# Crosshairs new little fella



## AKSkirmish (Jun 24, 2005)

Yeah he picked this up off a friend.Just thought I would share!!!









Thanks for looking everyone!!!


----------



## RB 32 (Mar 2, 2005)

NiCE Scorpe!

They look nice in black light...


----------



## AKSkirmish (Jun 24, 2005)

RB 32 said:


> NiCE Scorpe!
> 
> They look nice in black light...


Yeah that flourescent green is like no other!!!!!He is getting ready for a transfer to a new home.He will be going from the little 10 gallon enclosure to around a 75 gal structure!!!!!!Then he will be given the proper home!!!!







Thanks for the words there RB32


----------



## Omnius (Mar 20, 2006)

Whoa a 75 gal for one scorpion? Cool just make sure he can find his food OK.


----------



## Z♠NGT♥KER (Dec 27, 2005)

Omnius said:


> Whoa a 75 gal for one scorpion? Cool just make sure he can find his food OK.


taht a big tank for a lil guy....will you have more then one?


----------



## AKSkirmish (Jun 24, 2005)

Omnius said:


> Whoa a 75 gal for one scorpion? Cool just make sure he can find his food OK.

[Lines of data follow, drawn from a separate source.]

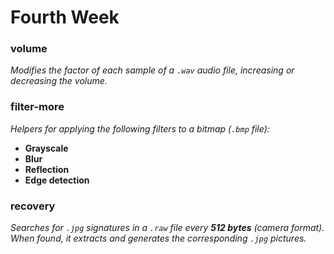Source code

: # Fourth Week

### volume  
_Modifies the factor of each sample of a `.wav` audio file, increasing or decreasing the volume._  

### filter-more  
_Helpers for applying the following filters to a bitmap (`.bmp` file):_  
- **Grayscale**  
- **Blur**  
- **Reflection**  
- **Edge detection**  

### recovery  
_Searches for `.jpg` signatures in a `.raw` file every **512 bytes** (camera format). When found, it extracts and generates the corresponding `.jpg` pictures._  
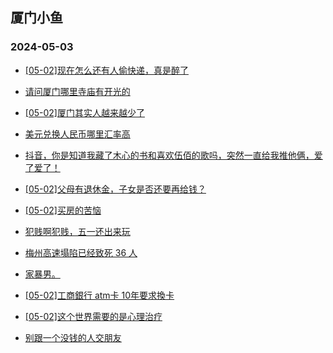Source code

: ## 厦门小鱼 
### 2024-05-03

+ [[05-02]现在怎么还有人偷快递，真是醉了](http://bbs.xmfish.com/read-htm-tid-18184540.html)

+ [请问厦门哪里寺庙有开光的](http://bbs.xmfish.com/read-htm-tid-18184550.html)

+ [[05-02]厦门其实人越来越少了](http://bbs.xmfish.com/read-htm-tid-18184696.html)

+ [美元兑换人民币哪里汇率高](http://bbs.xmfish.com/read-htm-tid-18184548.html)

+ [抖音，你是知道我藏了木心的书和喜欢伍佰的歌吗，突然一直给我推他俩，爱了爱了！](http://bbs.xmfish.com/read-htm-tid-18184542.html)

+ [[05-02]父母有退休金，子女是否还要再给钱？](http://bbs.xmfish.com/read-htm-tid-18184654.html)

+ [[05-02]买房的苦恼](http://bbs.xmfish.com/read-htm-tid-18184714.html)

+ [犯贱啊犯贱，五一还出来玩](http://bbs.xmfish.com/read-htm-tid-18184683.html)

+ [梅州高速塌陷已经致死 36 人](http://bbs.xmfish.com/read-htm-tid-18184606.html)

+ [家暴男。](http://bbs.xmfish.com/read-htm-tid-18184708.html)

+ [[05-02]工商銀行 atm卡 10年要求換卡](http://bbs.xmfish.com/read-htm-tid-18184629.html)

+ [[05-02]这个世界需要的是心理治疗](http://bbs.xmfish.com/read-htm-tid-18184635.html)

+ [别跟一个没钱的人交朋友](http://bbs.xmfish.com/read-htm-tid-18184740.html)


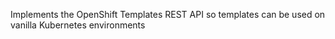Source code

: Implements the OpenShift Templates REST API so templates can be used on vanilla Kubernetes environments 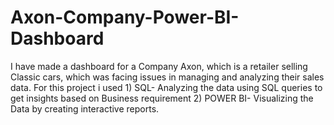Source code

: # Axon-Company-Power-BI-Dashboard
I have made a dashboard for a Company Axon, which is a retailer selling Classic cars, which was facing issues in managing and analyzing their sales data. For this project i used 1) SQL- Analyzing the data using SQL queries to get insights based on Business requirement 2) POWER BI- Visualizing the Data by creating interactive reports.
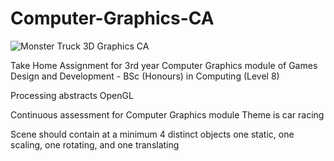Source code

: # Computer-Graphics-CA

![Monster Truck 3D Graphics CA](https://drive.google.com/open?id=0ByT7HwQZEYCaLTFoTXZKVW1vY0E "Monster Truck 3D Graphics CA")

Take Home Assignment for 3rd year Computer Graphics module of 
Games Design and Development - BSc (Honours) in Computing (Level 8)

Processing abstracts OpenGL

Continuous assessment for Computer Graphics module
Theme is car racing

Scene should contain at a minimum 4 distinct objects
one static, one scaling, one rotating, and one translating
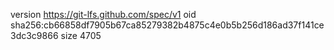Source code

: version https://git-lfs.github.com/spec/v1
oid sha256:cb66858df7905b67ca85279382b4875c4e0b5b256d186ad37f141ce3dc3c9866
size 4705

Yeah it's bit much,But rather have him have too much room than not enough.He will be given plenty of food.!!!


----------



## huntx7 (Nov 13, 2004)

Very nice, good luck


----------



## oscared15 (Feb 3, 2006)

wow cool scorp, there are cool cretures, good luck with it.


----------



## r8frazer (Feb 6, 2006)

AKSkirmish said:


> Yeah he picked this up off a friend.Just thought I would share!!!
> 
> 
> 
> ...


Princess, my Heterometrus Laotic Would kick his ass

























On a more serious note.. have you read up on scorpion keeping, theres plenty of caresheets around for emps.. make sure you give it a nice deep soil substrate to burrow in! And for gods sake keep the humidity up!

... 75 gallons!?


----------



## AKSkirmish (Jun 24, 2005)

huntx7 said:


> Yeah he picked this up off a friend.Just thought I would share!!!
> 
> 
> 
> ...


Princess, my Heterometrus Laotic Would kick his ass :rasp:

















On a more serious note.. have you read up on scorpion keeping, theres plenty of caresheets around for emps.. make sure you give it a nice deep soil substrate to burrow in! And for gods sake keep the humidity up!

... 75 gallons!?








[/quote]

Very nice,But mine looks better!!!!!







Yeah I know how to take care of one.No prob on the humidity either.He will be kept in a cigar shop!!!!!!!Plenty of humidity there.Yeah I figure the bigger the home the better the home.It should be pretty insane!!!!!


----------



## r8frazer (Feb 6, 2006)

dont forget tho.. if the home is too big hunting will become nearly impossible.. a 75 gal shud definitely house a fair few scorps!!


----------



## AKSkirmish (Jun 24, 2005)

Here's another shot I figured i would share as well!!!



















r8frazer said:


> dont forget tho.. if the home is too big hunting will become nearly impossible.. a 75 gal shud definitely house a fair few scorps!!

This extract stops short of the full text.